LONDON - Desmond Dekker, who brought the sound of Jamaican ska music to the world with songs such as "Israelites," has died, his manager said Friday. He was 64.

Dekker, who lived in England, collapsed from an apparent heart attack at his home on Thursday, manager Delroy Williams said.
That totally sucks. Check out some Desmond Dekker here.

**ADDED** RJ over at skippy's has a Desmond Dekker video up, and also a bit about Hamza El Din whose death was also announced today.

Friday Random Ten/Cat Blogging

Originally uploaded by plucky punk.
This is pretty much the only thing I have the mental energy to blog about, although I will say I've spent pretty much all week reading Pandagon and Feministe, and advise you to do so as well.

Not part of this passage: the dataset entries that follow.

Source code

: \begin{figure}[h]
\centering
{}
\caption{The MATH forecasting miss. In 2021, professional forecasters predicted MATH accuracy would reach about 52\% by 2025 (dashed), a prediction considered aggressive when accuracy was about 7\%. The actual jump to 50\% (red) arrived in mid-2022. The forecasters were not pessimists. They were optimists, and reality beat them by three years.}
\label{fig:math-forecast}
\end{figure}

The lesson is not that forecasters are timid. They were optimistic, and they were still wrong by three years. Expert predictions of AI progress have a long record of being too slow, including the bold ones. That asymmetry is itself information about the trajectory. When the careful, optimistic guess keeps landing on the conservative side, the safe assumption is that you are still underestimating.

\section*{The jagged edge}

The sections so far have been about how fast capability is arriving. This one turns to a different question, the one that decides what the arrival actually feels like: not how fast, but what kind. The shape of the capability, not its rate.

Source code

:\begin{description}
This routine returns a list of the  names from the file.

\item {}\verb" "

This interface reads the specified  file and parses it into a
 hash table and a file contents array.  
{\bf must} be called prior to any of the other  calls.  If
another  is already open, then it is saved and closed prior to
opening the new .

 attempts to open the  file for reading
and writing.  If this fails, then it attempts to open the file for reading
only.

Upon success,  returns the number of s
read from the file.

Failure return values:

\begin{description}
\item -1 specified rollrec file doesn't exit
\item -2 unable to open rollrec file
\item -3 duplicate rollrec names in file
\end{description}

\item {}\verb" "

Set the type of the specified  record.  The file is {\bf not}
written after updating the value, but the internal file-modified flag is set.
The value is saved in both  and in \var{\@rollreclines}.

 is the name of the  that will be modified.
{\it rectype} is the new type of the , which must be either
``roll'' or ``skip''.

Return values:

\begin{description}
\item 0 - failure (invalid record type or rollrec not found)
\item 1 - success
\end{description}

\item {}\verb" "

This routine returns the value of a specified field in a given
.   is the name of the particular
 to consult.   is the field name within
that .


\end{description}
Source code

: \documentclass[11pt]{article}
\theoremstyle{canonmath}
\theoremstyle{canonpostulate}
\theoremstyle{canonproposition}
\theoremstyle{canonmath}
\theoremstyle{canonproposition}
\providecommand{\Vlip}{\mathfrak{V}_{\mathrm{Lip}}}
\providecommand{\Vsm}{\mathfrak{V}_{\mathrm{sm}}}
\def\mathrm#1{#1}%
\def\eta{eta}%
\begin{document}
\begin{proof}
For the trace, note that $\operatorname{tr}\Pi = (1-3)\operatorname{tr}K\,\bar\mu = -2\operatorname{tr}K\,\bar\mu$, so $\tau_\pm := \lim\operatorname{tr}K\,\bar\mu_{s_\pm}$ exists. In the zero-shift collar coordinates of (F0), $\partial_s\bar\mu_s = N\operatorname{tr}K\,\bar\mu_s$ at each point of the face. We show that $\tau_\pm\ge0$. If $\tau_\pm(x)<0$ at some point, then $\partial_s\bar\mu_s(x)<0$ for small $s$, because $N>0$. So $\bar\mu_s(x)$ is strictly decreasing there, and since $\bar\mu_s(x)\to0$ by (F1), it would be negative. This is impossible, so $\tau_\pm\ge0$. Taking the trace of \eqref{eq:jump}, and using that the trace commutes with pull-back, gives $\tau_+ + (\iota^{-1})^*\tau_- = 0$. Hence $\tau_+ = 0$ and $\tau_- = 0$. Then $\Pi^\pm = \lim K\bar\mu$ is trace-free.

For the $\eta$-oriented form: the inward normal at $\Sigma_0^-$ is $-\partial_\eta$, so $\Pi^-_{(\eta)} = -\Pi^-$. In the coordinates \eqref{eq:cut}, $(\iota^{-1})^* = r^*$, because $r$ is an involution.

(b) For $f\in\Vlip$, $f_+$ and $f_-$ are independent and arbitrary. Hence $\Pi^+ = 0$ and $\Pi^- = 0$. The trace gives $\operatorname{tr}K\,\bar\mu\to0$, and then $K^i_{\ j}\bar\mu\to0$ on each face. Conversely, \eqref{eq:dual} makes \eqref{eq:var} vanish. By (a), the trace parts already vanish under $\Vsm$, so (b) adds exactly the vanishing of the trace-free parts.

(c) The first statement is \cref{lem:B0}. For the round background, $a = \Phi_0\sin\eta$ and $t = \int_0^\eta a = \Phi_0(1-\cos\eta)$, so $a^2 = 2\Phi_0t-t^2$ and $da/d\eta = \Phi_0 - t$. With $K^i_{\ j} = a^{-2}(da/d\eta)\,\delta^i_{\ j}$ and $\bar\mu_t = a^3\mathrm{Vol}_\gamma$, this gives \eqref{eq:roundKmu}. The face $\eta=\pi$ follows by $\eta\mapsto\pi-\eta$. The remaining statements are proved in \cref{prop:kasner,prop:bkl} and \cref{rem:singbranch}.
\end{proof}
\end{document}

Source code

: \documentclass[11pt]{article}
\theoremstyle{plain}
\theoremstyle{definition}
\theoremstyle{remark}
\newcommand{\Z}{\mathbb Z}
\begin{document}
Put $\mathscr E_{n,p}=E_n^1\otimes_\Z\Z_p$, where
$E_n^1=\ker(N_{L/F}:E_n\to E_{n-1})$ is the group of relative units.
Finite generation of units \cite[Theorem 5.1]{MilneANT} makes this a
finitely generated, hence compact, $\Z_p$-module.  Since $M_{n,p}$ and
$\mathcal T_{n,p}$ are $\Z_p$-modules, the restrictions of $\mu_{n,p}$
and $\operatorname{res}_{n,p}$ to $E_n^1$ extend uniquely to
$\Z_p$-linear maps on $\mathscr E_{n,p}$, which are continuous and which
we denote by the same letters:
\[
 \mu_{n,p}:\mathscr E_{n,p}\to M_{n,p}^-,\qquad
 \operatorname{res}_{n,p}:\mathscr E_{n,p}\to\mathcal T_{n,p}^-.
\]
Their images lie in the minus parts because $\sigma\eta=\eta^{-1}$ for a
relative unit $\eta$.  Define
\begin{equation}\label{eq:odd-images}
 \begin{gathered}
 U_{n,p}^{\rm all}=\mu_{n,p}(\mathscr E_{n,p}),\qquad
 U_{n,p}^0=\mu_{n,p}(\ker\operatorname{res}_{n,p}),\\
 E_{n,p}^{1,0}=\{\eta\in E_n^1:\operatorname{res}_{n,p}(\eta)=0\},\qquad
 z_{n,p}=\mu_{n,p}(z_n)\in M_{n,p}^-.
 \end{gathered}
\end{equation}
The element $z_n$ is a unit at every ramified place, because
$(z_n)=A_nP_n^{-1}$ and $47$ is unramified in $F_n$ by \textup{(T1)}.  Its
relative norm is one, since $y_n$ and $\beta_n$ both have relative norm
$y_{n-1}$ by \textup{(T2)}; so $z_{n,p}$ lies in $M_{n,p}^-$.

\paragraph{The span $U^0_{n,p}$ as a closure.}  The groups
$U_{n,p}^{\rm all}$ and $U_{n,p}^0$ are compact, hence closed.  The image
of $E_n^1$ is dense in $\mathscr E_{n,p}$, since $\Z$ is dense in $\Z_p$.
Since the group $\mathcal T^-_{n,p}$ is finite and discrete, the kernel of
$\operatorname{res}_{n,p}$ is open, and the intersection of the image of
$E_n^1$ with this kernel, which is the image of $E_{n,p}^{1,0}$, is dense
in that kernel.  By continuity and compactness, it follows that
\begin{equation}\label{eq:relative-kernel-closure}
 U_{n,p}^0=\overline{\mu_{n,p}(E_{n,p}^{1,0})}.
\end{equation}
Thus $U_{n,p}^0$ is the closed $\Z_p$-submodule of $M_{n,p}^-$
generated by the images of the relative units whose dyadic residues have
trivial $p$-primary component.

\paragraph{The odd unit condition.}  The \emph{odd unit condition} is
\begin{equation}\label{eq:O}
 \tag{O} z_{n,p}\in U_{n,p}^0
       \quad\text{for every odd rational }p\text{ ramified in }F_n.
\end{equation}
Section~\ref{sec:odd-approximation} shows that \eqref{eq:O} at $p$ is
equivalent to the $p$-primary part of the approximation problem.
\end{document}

1. On My Way - The Proclaimers
2. Soul Kitchen - X
3. I Held Her In My Arms - Violent Femmes
4. Tortise Brand Pot Scrubbing Cleaner's Theme - Shonen Knife
5. Laid - James
6. Flowers - Psychedelic Furs
7. Filipino Box Spring Hog - Tom Waits
8. Shake Your Rump - Beastie Boys
9. I Can't Stand It - Lou Reed
10. Jeepster - T.Rex

As an added bonus, since I'm such a crappy lazy blogger, I include a picture of another cat. Doesn't this picture of Hubcap kind of look like it was taken on the set of some sleazy 70's porn, what with the wood paneling and the orangey tint? My digital camera is old and doesn't white balance very well indoors.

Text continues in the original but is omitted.